Problem to work on: How many of the lines in the data contain "network"? Give only the number.

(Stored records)
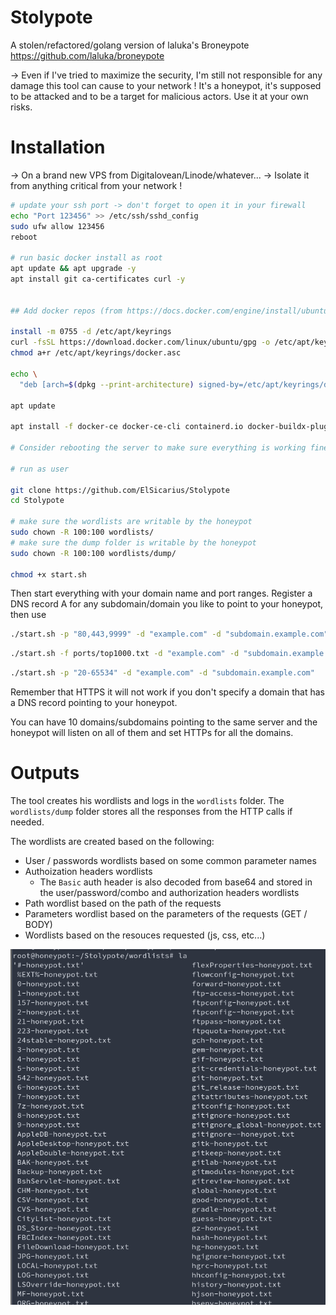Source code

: # Stolypote


A stolen/refactored/golang version of laluka's Broneypote https://github.com/laluka/broneypote


-> Even if I've tried to maximize the security, I'm still not responsible for any damage this tool can cause to your network ! It's a honeypot, it's supposed to be attacked and to be a target for malicious actors. Use it at your own risks.

# Installation

-> On a brand new VPS from Digitalovean/Linode/whatever...
-> Isolate it from anything critical from your network !

```bash
# update your ssh port -> don't forget to open it in your firewall
echo "Port 123456" >> /etc/ssh/sshd_config
sudo ufw allow 123456
reboot

# run basic docker install as root
apt update && apt upgrade -y
apt install git ca-certificates curl -y


## Add docker repos (from https://docs.docker.com/engine/install/ubuntu/#install-using-the-repository)

install -m 0755 -d /etc/apt/keyrings
curl -fsSL https://download.docker.com/linux/ubuntu/gpg -o /etc/apt/keyrings/docker.asc
chmod a+r /etc/apt/keyrings/docker.asc

echo \
  "deb [arch=$(dpkg --print-architecture) signed-by=/etc/apt/keyrings/docker.asc] https://download.docker.com/linux/ubuntu  $(. /etc/os-release && echo "${UBUNTU_CODENAME:-$VERSION_CODENAME}") stable" | tee /etc/apt/sources.list.d/docker.list > /dev/null

apt update

apt install -f docker-ce docker-ce-cli containerd.io docker-buildx-plugin docker-compose-plugin

# Consider rebooting the server to make sure everything is working fine

# run as user

git clone https://github.com/ElSicarius/Stolypote
cd Stolypote

# make sure the wordlists are writable by the honeypot
sudo chown -R 100:100 wordlists/
# make sure the dump folder is writable by the honeypot
sudo chown -R 100:100 wordlists/dump/

chmod +x start.sh

```

Then start everything with your domain name and port ranges. Register a DNS record A for any subdomain/domain you like to point to your honeypot, then use

```bash
./start.sh -p "80,443,9999" -d "example.com" -d "subdomain.example.com"

```

```bash
./start.sh -f ports/top1000.txt -d "example.com" -d "subdomain.example.com"

```

```bash
./start.sh -p "20-65534" -d "example.com" -d "subdomain.example.com"

```
Remember that HTTPS it will not work if you don't specify a domain that has a DNS record pointing to your honeypot.

You can have 10 domains/subdomains pointing to the same server and the honeypot will listen on all of them and set HTTPs for all the domains.

# Outputs

The tool creates his wordlists and logs in the `wordlists` folder.
The  `wordlists/dump` folder stores all the responses from the HTTP calls if needed.

The wordlists are created based on the following:
- User / passwords wordlists based on some common parameter names
- Authoization headers wordlists
   - The `Basic` auth header is also decoded from base64 and stored in the user/password/combo and authorization headers wordlists
- Path wordlist based on the path of the requests
- Parameters wordlist based on the parameters of the requests (GET / BODY)
- Wordlists based on the resouces requested (js, css, etc...)

![Wordlists examples](wordlists_example.png)
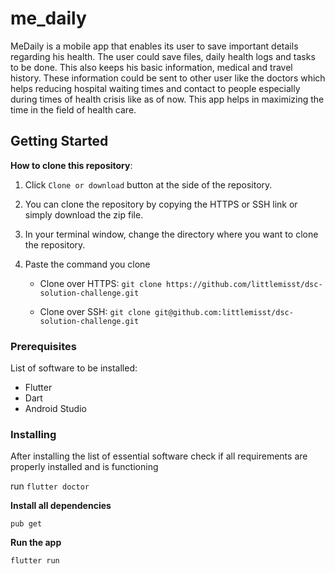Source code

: # me_daily

MeDaily is a mobile app that enables its user to save important details regarding his health. The user could save files, daily health logs and tasks to be done. This also keeps his basic information, medical and travel history. These information could be sent to other user like the doctors which helps reducing hospital waiting times and contact to people especially during times of health crisis like as of now. This app helps in maximizing the time in the field of health care.

## Getting Started

**How to clone this repository**:

1. Click ```Clone or download``` button at the side of the repository.
2. You can clone the repository by copying the HTTPS or SSH link or simply download the zip file.
3. In your terminal window, change the directory where you want to clone the repository.
4. Paste the command you clone
    
    *  Clone over HTTPS:
    ```git clone https://github.com/littlemisst/dsc-solution-challenge.git```
   
    *   Clone over SSH:
    ```git clone git@github.com:littlemisst/dsc-solution-challenge.git```

### Prerequisites

List of software to be installed:

* Flutter
* Dart
* Android Studio


### Installing

After installing the list of essential software check if all requirements are properly installed and is functioning

run ```flutter doctor```

**Install all dependencies**
```
pub get
```

**Run the app**
```
flutter run
```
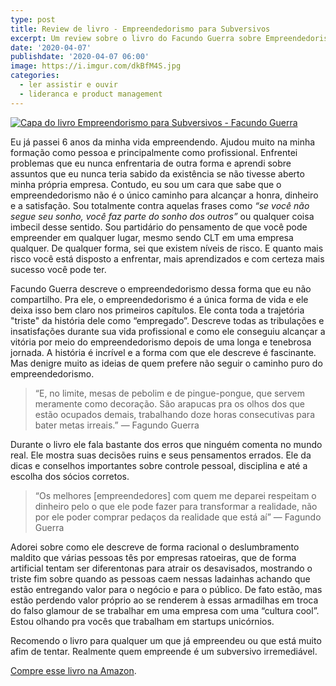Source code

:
 ```yaml
---
type: post
title: Review de livro - Empreendedorismo para Subversivos
excerpt: Um review sobre o livro do Facundo Guerra sobre Empreendedorismo
date: '2020-04-07'
publishdate: '2020-04-07 06:00'
image: https://i.imgur.com/dkBfM4S.jpg
categories:
  - ler assistir e ouvir
  - lideranca e product management
---
```



[![Capa do livro Empreendorismo para Subversivos - Facundo Guerra](https://i.imgur.com/VUpSl52.jpg)](https://amzn.to/2QXwYTc)



Eu já passei 6 anos da minha vida empreendendo. Ajudou muito na minha formação como pessoa e principalmente como profissional. Enfrentei problemas que eu nunca enfrentaria de outra forma e aprendi sobre assuntos que eu nunca teria sabido da existência se não tivesse aberto minha própria empresa. Contudo, eu sou um cara que sabe que o empreendedorismo não é o único caminho para alcançar a honra, dinheiro e a satisfação. Sou totalmente contra aquelas frases como _“se você não segue seu sonho, você faz parte do sonho dos outros”_ ou qualquer coisa imbecil desse sentido. Sou partidário do pensamento de que você pode empreender em qualquer lugar, mesmo sendo CLT em uma empresa qualquer. De qualquer forma, sei que existem níveis de risco. E quanto mais risco você está disposto a enfrentar, mais aprendizados e com certeza mais sucesso você pode ter.

Facundo Guerra descreve o empreendedorismo dessa forma que eu não compartilho. Pra ele, o empreendedorismo é a única forma de vida e ele deixa isso bem claro nos primeiros capítulos. Ele conta toda a trajetória "triste" da história dele como “empregado”. Descreve todas as tribulações e insatisfações durante sua vida profissional e como ele conseguiu alcançar a vitória por meio do empreendedorismo depois de uma longa e tenebrosa jornada. A história é incrível e a forma com que ele descreve é fascinante. Mas denigre muito as ideias de quem prefere não seguir o caminho puro do empreendedorismo.

> “E, no limite, mesas de pebolim e de pingue-pongue, que servem meramente como decoração. São arapucas pra os olhos dos que estão ocupados demais, trabalhando doze horas consecutivas para bater metas irreais.” — Fagundo Guerra

Durante o livro ele fala bastante dos erros que ninguém comenta no mundo real. Ele mostra suas decisões ruins e seus pensamentos errados. Ele da dicas e conselhos importantes sobre controle pessoal, disciplina e até a escolha dos sócios corretos. 

> “Os melhores [empreendedores] com quem me deparei respeitam o dinheiro pelo o que ele pode fazer para transformar a realidade, não por ele poder comprar pedaços da realidade que está aí” — Fagundo Guerra

Adorei sobre como ele descreve de forma racional o deslumbramento maldito que várias pessoas tês por empresas ratoeiras, que de forma artificial tentam ser diferentonas para atrair os desavisados, mostrando o triste fim sobre quando as pessoas caem nessas ladainhas achando que estão entregando valor para o negócio e para o público. De fato estão, mas estão perdendo valor próprio ao se renderem à essas armadilhas em troca do falso glamour de se trabalhar em uma empresa com uma “cultura cool”. Estou olhando pra vocês que trabalham em startups unicórnios. 

Recomendo o livro para qualquer um que já empreendeu ou que está  muito afim de tentar. Realmente quem empreende é um subversivo irremediável. 

[Compre esse livro na Amazon](https://amzn.to/2QXwYTc).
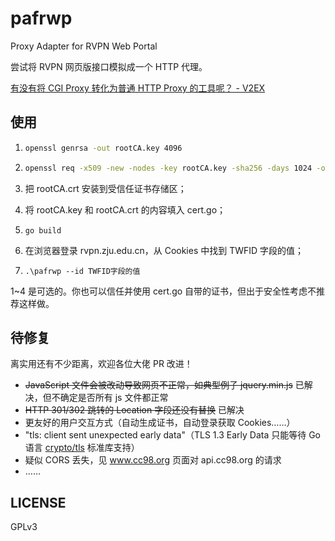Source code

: # pafrwp

Proxy Adapter for RVPN Web Portal

尝试将 RVPN 网页版接口模拟成一个 HTTP 代理。

[有没有将 CGI Proxy 转化为普通 HTTP Proxy 的工具呢？ - V2EX](https://www.v2ex.com/t/670356)

## 使用

1. ```bash
   openssl genrsa -out rootCA.key 4096
   ```

2. ```bash
   openssl req -x509 -new -nodes -key rootCA.key -sha256 -days 1024 -out rootCA.crt
   ```

3. 把 rootCA.crt 安装到受信任证书存储区；

4. 将 rootCA.key 和 rootCA.crt 的内容填入 cert.go；

5. ```
   go build
   ```

6. 在浏览器登录 rvpn.zju.edu.cn，从 Cookies 中找到 TWFID 字段的值；

7. ```
   .\pafrwp --id TWFID字段的值
   ```

1~4 是可选的。你也可以信任并使用 cert.go 自带的证书，但出于安全性考虑不推荐这样做。

## 待修复

离实用还有不少距离，欢迎各位大佬 PR 改进！

- ~~JavaScript 文件会被改动导致网页不正常，如典型例子 jquery.min.js~~ 已解决，但不确定是否所有 js 文件都正常
- ~~HTTP 301/302 跳转的 Location 字段还没有替换~~ 已解决
- 更友好的用户交互方式（自动生成证书，自动登录获取 Cookies……）
- "tls: client sent unexpected early data"（TLS 1.3 Early Data 只能等待 Go 语言 [crypto/tls](https://golang.org/src/crypto/tls/handshake_server_tls13.go) 标准库支持）
- 疑似 CORS 丢失，见 www.cc98.org 页面对 api.cc98.org 的请求
- ……

## LICENSE

GPLv3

The answer: 2